DIALÉTICA, IDEOLOGIA E DISPUTA HEGEMÔNICA

1.5 AS IDEOLOGIAS COMO FORMA DE CONSCIÊNCIA

Para Antonio Gramsci, a ideologia representa uma visão de mundo em todos os espaços da vida: arte, literatura, economia etc. englobando tudo que está organizado no plano das ideias e não significando, apenas, concepções introjetadas. A ideologia adquire o:

[...] significado mais alto de uma concepção de mundo, que se manifesta implicitamente na arte, no direito, na atividade econômica, em todas as manifestações individuais e coletivas (GRAMSCI, 1978, p. 16).

Diferentemente da leitura marxiana que predominavam até então, o autor rejeita o caráter exclusivamente negativo de ideologia, compreendendo desta forma esse processo histórico de significação:

O sentido pejorativo da palavra tornou-se exclusivo, o que modificou e desnaturou a análise teórica do conceito de ideologia. O processo deste erro pode ser facilmente reconstruído: 1) identifica-se a ideologia como sendo distinta da estrutura e afirma-se que não são as ideologias que modificam a estrutura, mas sim vice-versa; 2) afirma-se que uma determinada solução política é ‘ideológica’, isto é, insuficiente para modificar a estrutura, mesmo que acredite poder modificá-la; afirma-se que é inútil, estúpida, etc.; 3) passa-se a afirmar que toda ideologia é ‘pura’ aparência, inútil, estúpida, etc (GRAMSCI, 1978, p. 62).

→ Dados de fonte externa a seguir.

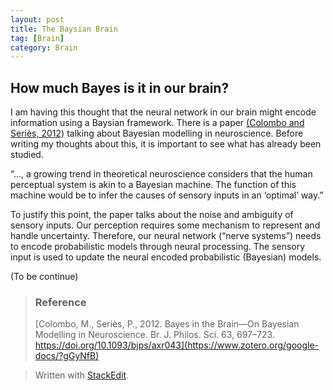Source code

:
 ```yaml
---
layout: post
title: The Baysian Brain
tag: [Brain]
category: Brain
---
```


## How much Bayes is it in our brain?

I am having this thought that the neural network in our brain might encode information using a Baysian framework. There is a paper [(Colombo and Seriès, 2012)](https://www.zotero.org/google-docs/?B67pov) talking about Bayesian modelling in neuroscience. Before writing my thoughts about this, it is important to see what has already been studied.

“..., a growing trend in theoretical neuroscience considers that the human perceptual system is akin to a Bayesian machine. The function of this machine would be to infer the causes of sensory inputs in an ‘optimal’ way.”

To justify this point, the paper talks about the noise and ambiguity of sensory inputs. Our perception requires some mechanism to represent and handle uncertainty. Therefore, our neural network (“nerve systems”) needs to encode probabilistic models through neural processing. The sensory input is used to update the neural encoded probabilistic (Bayesian) models.

(To be continue)

>### Reference
> [Colombo, M., Seriès, P., 2012. Bayes in the Brain—On Bayesian Modelling in Neuroscience. Br. J. Philos. Sci. 63, 697–723. https://doi.org/10.1093/bjps/axr043](https://www.zotero.org/google-docs/?gGyNfB)

> Written with [StackEdit](https://stackedit.io/).
<!--stackedit_data:
eyJoaXN0b3J5IjpbLTE0MzEyMjk1NTQsLTE4ODg3MzczNzgsLT
c5MTYwNzE0MV19
-->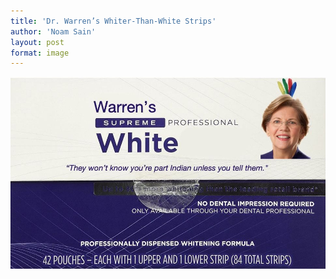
 ```yaml
---
title: 'Dr. Warren’s Whiter-Than-White Strips'
author: 'Noam Sain'
layout: post
format: image
---
```


![](/assets/2018/10/Warrens-Whitestrips.jpg)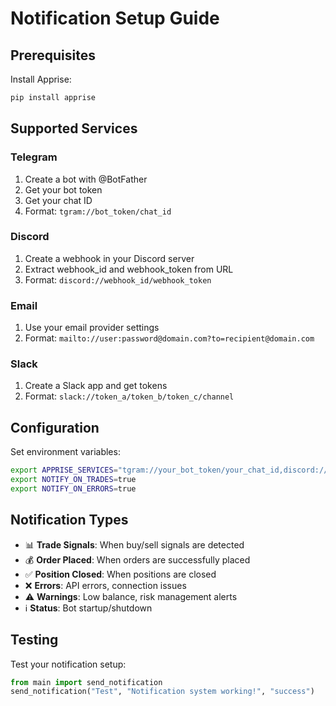 # Notification Setup Guide

## Prerequisites

Install Apprise:
```bash
pip install apprise
```

## Supported Services

### Telegram
1. Create a bot with @BotFather
2. Get your bot token
3. Get your chat ID
4. Format: `tgram://bot_token/chat_id`

### Discord
1. Create a webhook in your Discord server
2. Extract webhook_id and webhook_token from URL
3. Format: `discord://webhook_id/webhook_token`

### Email
1. Use your email provider settings
2. Format: `mailto://user:password@domain.com?to=recipient@domain.com`

### Slack
1. Create a Slack app and get tokens
2. Format: `slack://token_a/token_b/token_c/channel`

## Configuration

Set environment variables:
```bash
export APPRISE_SERVICES="tgram://your_bot_token/your_chat_id,discord://webhook_id/webhook_token"
export NOTIFY_ON_TRADES=true
export NOTIFY_ON_ERRORS=true
```

## Notification Types

- 📊 **Trade Signals**: When buy/sell signals are detected
- 💰 **Order Placed**: When orders are successfully placed
- ✅ **Position Closed**: When positions are closed
- ❌ **Errors**: API errors, connection issues
- ⚠️ **Warnings**: Low balance, risk management alerts
- ℹ️ **Status**: Bot startup/shutdown

## Testing

Test your notification setup:
```python
from main import send_notification
send_notification("Test", "Notification system working!", "success")
```
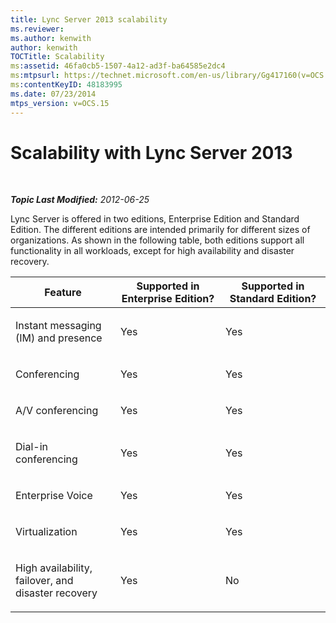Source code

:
 ```yaml
---
title: Lync Server 2013 scalability
ms.reviewer: 
ms.author: kenwith
author: kenwith
TOCTitle: Scalability
ms:assetid: 46fa0cb5-1507-4a12-ad3f-ba64585e2dc4
ms:mtpsurl: https://technet.microsoft.com/en-us/library/Gg417160(v=OCS.15)
ms:contentKeyID: 48183995
ms.date: 07/23/2014
mtps_version: v=OCS.15
---
```


<div data-xmlns="http://www.w3.org/1999/xhtml">

<div class="topic" data-xmlns="http://www.w3.org/1999/xhtml" data-msxsl="urn:schemas-microsoft-com:xslt" data-cs="http://msdn.microsoft.com/en-us/">

<div data-asp="http://msdn2.microsoft.com/asp">

# Scalability with Lync Server 2013

</div>

<div id="mainSection">

<div id="mainBody">

<span> </span>

_**Topic Last Modified:** 2012-06-25_

Lync Server is offered in two editions, Enterprise Edition and Standard Edition. The different editions are intended primarily for different sizes of organizations. As shown in the following table, both editions support all functionality in all workloads, except for high availability and disaster recovery.


<table>
<colgroup>
<col style="width: 33%" />
<col style="width: 33%" />
<col style="width: 33%" />
</colgroup>
<thead>
<tr class="header">
<th>Feature</th>
<th>Supported in Enterprise Edition?</th>
<th>Supported in Standard Edition?</th>
</tr>
</thead>
<tbody>
<tr class="odd">
<td><p>Instant messaging (IM) and presence</p></td>
<td><p>Yes</p></td>
<td><p>Yes</p></td>
</tr>
<tr class="even">
<td><p>Conferencing</p></td>
<td><p>Yes</p></td>
<td><p>Yes</p></td>
</tr>
<tr class="odd">
<td><p>A/V conferencing</p></td>
<td><p>Yes</p></td>
<td><p>Yes</p></td>
</tr>
<tr class="even">
<td><p>Dial-in conferencing</p></td>
<td><p>Yes</p></td>
<td><p>Yes</p></td>
</tr>
<tr class="odd">
<td><p>Enterprise Voice</p></td>
<td><p>Yes</p></td>
<td><p>Yes</p></td>
</tr>
<tr class="even">
<td><p>Virtualization</p></td>
<td><p>Yes</p></td>
<td><p>Yes</p></td>
</tr>
<tr class="odd">
<td><p>High availability, failover, and disaster recovery</p></td>
<td><p>Yes</p></td>
<td><p>No</p></td>
</tr>
</tbody>
</table>


</div>

<span> </span>

</div>

</div>

</div>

Ao longo do séc. XX diversos autores situados no interior da tradição marxista utilizaram o conceito de ideologia em diálogo com a perspectiva de revalorização inicialmente aberta por Gramsci. Ultrapassa nossos objetivos proceder a um

levantamento mais detalhado deste debate, porém faremos referência, a alguns aportes essenciais para a definição do ferramental teórico necessário à nossa pesquisa.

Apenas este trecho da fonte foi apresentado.